With the soul-searching currently going on in the entertainment industry over its long-term probably with sexual harassment and abuse, pretty much anything is in the line of fire, even time-honoured Christmas songs.
‘Baby, It’s Cold Outside’ has been playing on festive season soundtracks, over mall loudspeakers, and in Christmas ad campaigns for decades, but now the suggestive lyrics are being examined under a new microscope and some people don’t approve of what they’re hearing.
As Alice Vincent explains in The Australian, the song’s story is simple.
“A man and a woman have spent a pleasant evening together, and she attempts to make her departure.
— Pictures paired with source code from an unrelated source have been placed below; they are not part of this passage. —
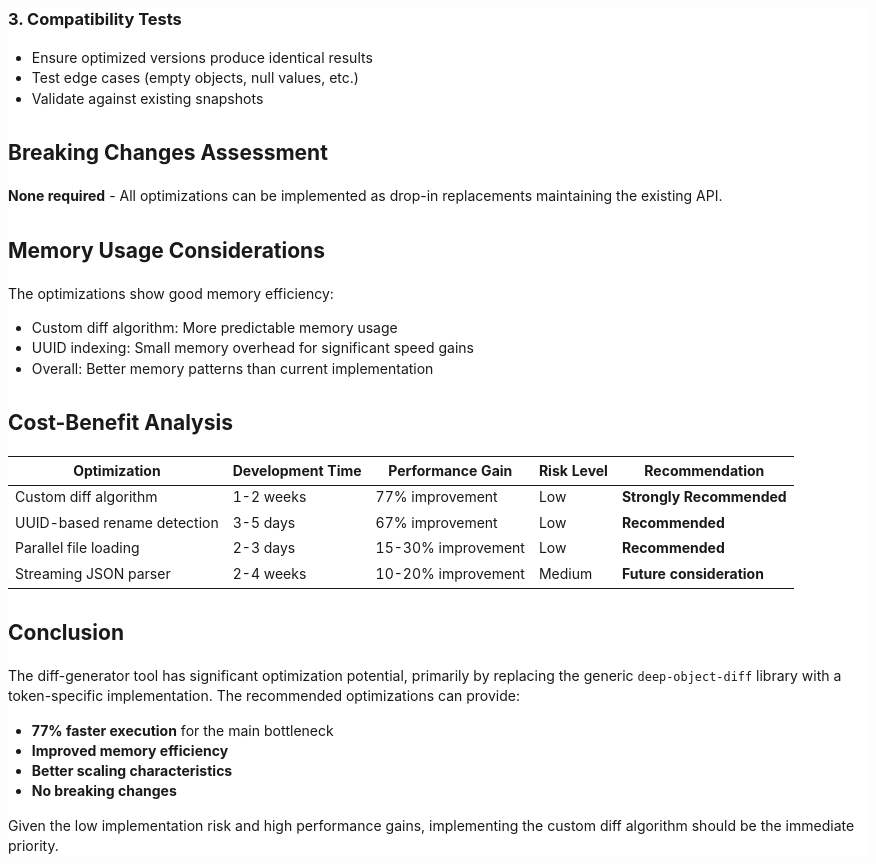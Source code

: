 ### 3. Compatibility Tests

- Ensure optimized versions produce identical results
- Test edge cases (empty objects, null values, etc.)
- Validate against existing snapshots

## Breaking Changes Assessment

**None required** - All optimizations can be implemented as drop-in replacements maintaining the existing API.

## Memory Usage Considerations

The optimizations show good memory efficiency:

- Custom diff algorithm: More predictable memory usage
- UUID indexing: Small memory overhead for significant speed gains
- Overall: Better memory patterns than current implementation

## Cost-Benefit Analysis

| Optimization                | Development Time | Performance Gain   | Risk Level | Recommendation           |
| --------------------------- | ---------------- | ------------------ | ---------- | ------------------------ |
| Custom diff algorithm       | 1-2 weeks        | 77% improvement    | Low        | **Strongly Recommended** |
| UUID-based rename detection | 3-5 days         | 67% improvement    | Low        | **Recommended**          |
| Parallel file loading       | 2-3 days         | 15-30% improvement | Low        | **Recommended**          |
| Streaming JSON parser       | 2-4 weeks        | 10-20% improvement | Medium     | **Future consideration** |

## Conclusion

The diff-generator tool has significant optimization potential, primarily by replacing the generic `deep-object-diff` library with a token-specific implementation. The recommended optimizations can provide:

- **77% faster execution** for the main bottleneck
- **Improved memory efficiency**
- **Better scaling characteristics**
- **No breaking changes**

Given the low implementation risk and high performance gains, implementing the custom diff algorithm should be the immediate priority.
He is insistent on her staying and, during the course of the song, persuades her — rather forcefully,” Vincent writes.
“No longer a playful flirtation, Baby, It’s Cold Outside conjures up questions about consent, wrapped around a smoking gun of a lyric that many have suggested narrates a date rape: ‘What’s in this drink?’.”
The US National Sexual Violence Resource Center, for example, acknowledges that the song was written in a different era, but reckons it’s impossible to not link the actions implied in it to accused date rapists such as Bill Cosby.
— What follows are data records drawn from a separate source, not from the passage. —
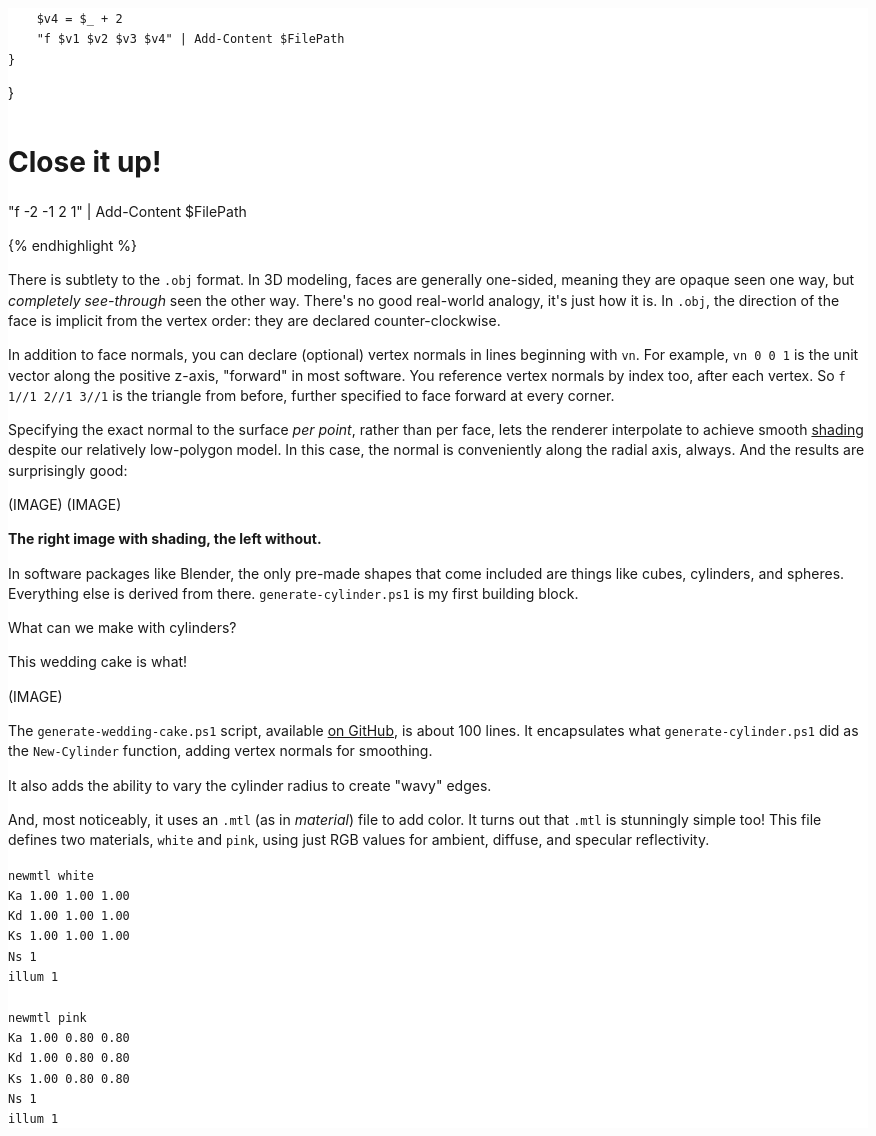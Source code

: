         $v4 = $_ + 2
        "f $v1 $v2 $v3 $v4" | Add-Content $FilePath
    }
}

# Close it up!
"f -2 -1 2 1" | Add-Content $FilePath

{% endhighlight %}

There is subtlety to the `.obj` format. In 3D modeling, faces are generally one-sided, meaning they are opaque seen one way, but *completely see-through* seen the other way. There's no good real-world analogy, it's just how it is. In `.obj`, the direction of the face is implicit from the vertex order: they are declared counter-clockwise.

In addition to face normals, you can declare (optional) vertex normals in lines beginning with `vn`. For example, `vn 0 0 1` is the unit vector along the positive z-axis, "forward" in most software. You reference vertex normals by index too, after each vertex. So `f 1//1 2//1 3//1` is the triangle from before, further specified to face forward at every corner.

Specifying the exact normal to the surface *per point*, rather than per face, lets the renderer interpolate to achieve smooth [shading](https://en.wikipedia.org/wiki/Shading) despite our relatively low-polygon model. In this case, the normal is conveniently along the radial axis, always. And the results are surprisingly good:

(IMAGE) (IMAGE)

**The right image with shading, the left without.**

In software packages like Blender, the only pre-made shapes that come included are things like cubes, cylinders, and spheres. Everything else is derived from there. `generate-cylinder.ps1` is my first building block.

What can we make with cylinders?

This wedding cake is what!

(IMAGE)

The `generate-wedding-cake.ps1` script, available [on GitHub](), is about 100 lines. It encapsulates what `generate-cylinder.ps1` did as the `New-Cylinder` function, adding vertex normals for smoothing.

It also adds the ability to vary the cylinder radius to create "wavy" edges.

And, most noticeably, it uses an `.mtl` (as in *material*) file to add color. It turns out that `.mtl` is stunningly simple too! This file defines two materials, `white` and `pink`, using just RGB values for ambient, diffuse, and specular reflectivity.

<pre><code>newmtl white
Ka 1.00 1.00 1.00
Kd 1.00 1.00 1.00
Ks 1.00 1.00 1.00
Ns 1
illum 1

newmtl pink
Ka 1.00 0.80 0.80
Kd 1.00 0.80 0.80
Ks 1.00 0.80 0.80
Ns 1
illum 1
</code></pre>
“Maybe it’s time for the song to go by the wayside,” the centre says in a blog post.
“After all, is nostalgia reason enough to keep something around that seems to celebrate and even poke fun at the implication of sexual assault?”
But The Washington Examiner argues that critics should calm down, however, and quit attributing modern mores to a song from the 1940s, when it was far more socially difficult for women to say yes to sex when they wished to than it was for them to say no – and that that’s what the song’s about.
“The best interpretation is that the woman wants to stay, but the neighbors and ‘vicious’ aunt she mentions will gossip, and the parents who will be concerned – and although her man is smitten, she can’t come off too forward,” the media outlet’s Liz Wolfe and Lucy Steigerwalk wrote on December 15.
“The repeated ‘I ought to say no, no, no’ is key here. She is supposed to do one thing, but she’s finding another thing very appealing.”
In fact, Vincent says, the song was written by professional songwriter Frank Loesser in 1944 to be sung with his own wife, singer Lynn Garland, as a party piece, not really intended for public consumption at all. It was common for the pair to compose together, with Loesser on the piano and Garland singing, and their flirty performances of ‘Baby, It’s Cold Outside’ were the hit of the social circuit.
Word of the song spread and and it eventually became public, going on to win an Oscar for Best Song in Neptune’s Daughter in 1949.
Loesser went on to write the music and lyrics for the musical Guys and Dolls as well as many other movies, which means that his place in Hollywood musical history would be safe, regardless of what happened to ‘Baby, It’s Cold Outside’.